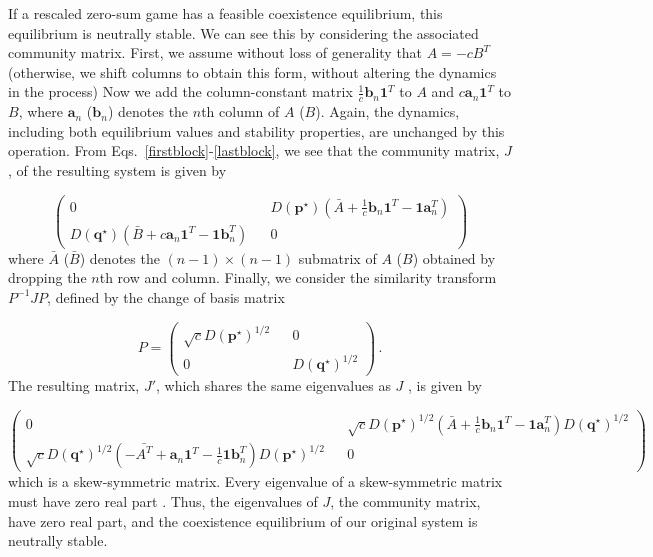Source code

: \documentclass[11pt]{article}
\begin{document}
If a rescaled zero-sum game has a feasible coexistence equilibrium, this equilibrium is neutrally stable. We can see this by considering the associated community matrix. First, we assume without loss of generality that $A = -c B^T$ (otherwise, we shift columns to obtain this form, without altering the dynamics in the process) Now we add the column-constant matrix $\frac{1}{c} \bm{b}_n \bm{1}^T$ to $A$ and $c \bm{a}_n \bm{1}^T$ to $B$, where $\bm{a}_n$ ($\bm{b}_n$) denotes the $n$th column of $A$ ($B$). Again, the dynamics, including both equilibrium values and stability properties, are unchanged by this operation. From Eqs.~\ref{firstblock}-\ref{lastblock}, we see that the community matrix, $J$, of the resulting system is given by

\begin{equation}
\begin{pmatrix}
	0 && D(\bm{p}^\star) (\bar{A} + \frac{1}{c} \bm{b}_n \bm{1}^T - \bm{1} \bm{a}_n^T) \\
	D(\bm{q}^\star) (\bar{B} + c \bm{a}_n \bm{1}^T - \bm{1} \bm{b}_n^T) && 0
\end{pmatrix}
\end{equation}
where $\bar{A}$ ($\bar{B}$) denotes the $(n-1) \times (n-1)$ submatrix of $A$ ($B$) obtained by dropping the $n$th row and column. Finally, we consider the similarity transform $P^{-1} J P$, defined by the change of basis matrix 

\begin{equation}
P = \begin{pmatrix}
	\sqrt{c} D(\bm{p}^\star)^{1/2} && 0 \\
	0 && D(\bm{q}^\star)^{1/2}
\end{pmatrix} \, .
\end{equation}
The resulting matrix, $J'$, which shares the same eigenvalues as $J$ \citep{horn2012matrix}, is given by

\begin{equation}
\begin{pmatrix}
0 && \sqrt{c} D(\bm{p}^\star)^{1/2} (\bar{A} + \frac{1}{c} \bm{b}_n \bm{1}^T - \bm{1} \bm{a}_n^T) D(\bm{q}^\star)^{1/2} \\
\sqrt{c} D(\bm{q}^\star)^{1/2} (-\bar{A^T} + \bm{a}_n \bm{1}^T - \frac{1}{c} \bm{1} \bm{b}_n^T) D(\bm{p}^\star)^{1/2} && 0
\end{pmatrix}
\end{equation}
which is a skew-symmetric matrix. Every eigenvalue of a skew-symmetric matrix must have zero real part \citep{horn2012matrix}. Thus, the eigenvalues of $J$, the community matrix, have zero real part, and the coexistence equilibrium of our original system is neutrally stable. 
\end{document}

☆ ☆ ☆ ☆ ☆

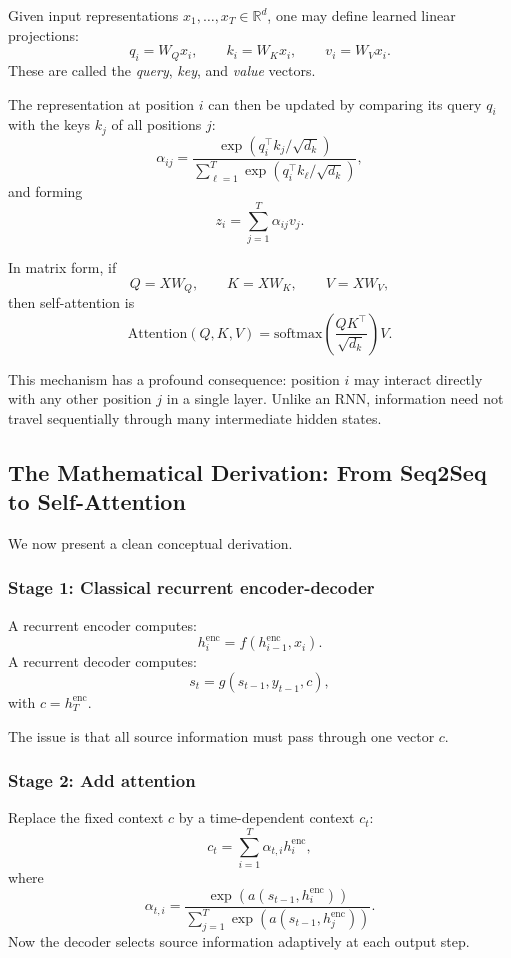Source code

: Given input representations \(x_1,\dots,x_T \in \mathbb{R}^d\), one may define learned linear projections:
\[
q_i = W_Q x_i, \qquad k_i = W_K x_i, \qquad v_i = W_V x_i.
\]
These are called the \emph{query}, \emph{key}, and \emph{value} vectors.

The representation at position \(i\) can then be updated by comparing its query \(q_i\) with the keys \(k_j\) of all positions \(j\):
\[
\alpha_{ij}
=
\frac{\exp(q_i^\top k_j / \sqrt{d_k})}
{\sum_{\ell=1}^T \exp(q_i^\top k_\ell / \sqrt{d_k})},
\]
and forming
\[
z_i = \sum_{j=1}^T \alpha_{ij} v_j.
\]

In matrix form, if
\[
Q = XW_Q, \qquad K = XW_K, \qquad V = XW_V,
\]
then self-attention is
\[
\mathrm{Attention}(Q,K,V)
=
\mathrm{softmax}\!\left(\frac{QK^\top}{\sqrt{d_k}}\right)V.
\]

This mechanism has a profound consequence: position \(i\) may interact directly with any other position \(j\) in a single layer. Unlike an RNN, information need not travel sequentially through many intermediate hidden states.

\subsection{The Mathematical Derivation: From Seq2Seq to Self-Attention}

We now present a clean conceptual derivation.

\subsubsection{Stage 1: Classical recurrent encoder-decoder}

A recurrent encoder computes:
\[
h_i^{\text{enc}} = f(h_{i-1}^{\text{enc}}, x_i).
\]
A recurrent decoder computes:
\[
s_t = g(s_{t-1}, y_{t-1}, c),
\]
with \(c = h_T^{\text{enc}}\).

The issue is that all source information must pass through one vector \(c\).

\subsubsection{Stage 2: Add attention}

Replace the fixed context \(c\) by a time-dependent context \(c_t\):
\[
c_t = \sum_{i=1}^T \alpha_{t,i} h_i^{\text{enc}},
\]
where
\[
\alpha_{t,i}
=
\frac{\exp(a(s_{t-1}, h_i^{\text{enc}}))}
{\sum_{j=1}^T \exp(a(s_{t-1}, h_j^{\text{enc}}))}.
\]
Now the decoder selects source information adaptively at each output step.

☆ ☆ ☆ ☆ ☆

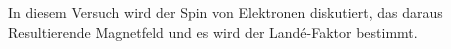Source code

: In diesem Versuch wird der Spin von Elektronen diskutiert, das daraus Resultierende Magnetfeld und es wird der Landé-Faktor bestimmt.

☆ ☆ ☆ ☆ ☆

Requirement:
Take the listing above and repeat exactly the lines from the one containing "q_i = W_Q x_i, \qquad" through the one containing "1: Classical recurrent", both included.

Exercise solution:
q_i = W_Q x_i, \qquad k_i = W_K x_i, \qquad v_i = W_V x_i.
\]
These are called the \emph{query}, \emph{key}, and \emph{value} vectors.

The representation at position \(i\) can then be updated by comparing its query \(q_i\) with the keys \(k_j\) of all positions \(j\):
\[
\alpha_{ij}
=
\frac{\exp(q_i^\top k_j / \sqrt{d_k})}
{\sum_{\ell=1}^T \exp(q_i^\top k_\ell / \sqrt{d_k})},
\]
and forming
\[
z_i = \sum_{j=1}^T \alpha_{ij} v_j.
\]

In matrix form, if
\[
Q = XW_Q, \qquad K = XW_K, \qquad V = XW_V,
\]
then self-attention is
\[
\mathrm{Attention}(Q,K,V)
=
\mathrm{softmax}\!\left(\frac{QK^\top}{\sqrt{d_k}}\right)V.
\]

This mechanism has a profound consequence: position \(i\) may interact directly with any other position \(j\) in a single layer. Unlike an RNN, information need not travel sequentially through many intermediate hidden states.

\subsection{The Mathematical Derivation: From Seq2Seq to Self-Attention}

We now present a clean conceptual derivation.

\subsubsection{Stage 1: Classical recurrent encoder-decoder}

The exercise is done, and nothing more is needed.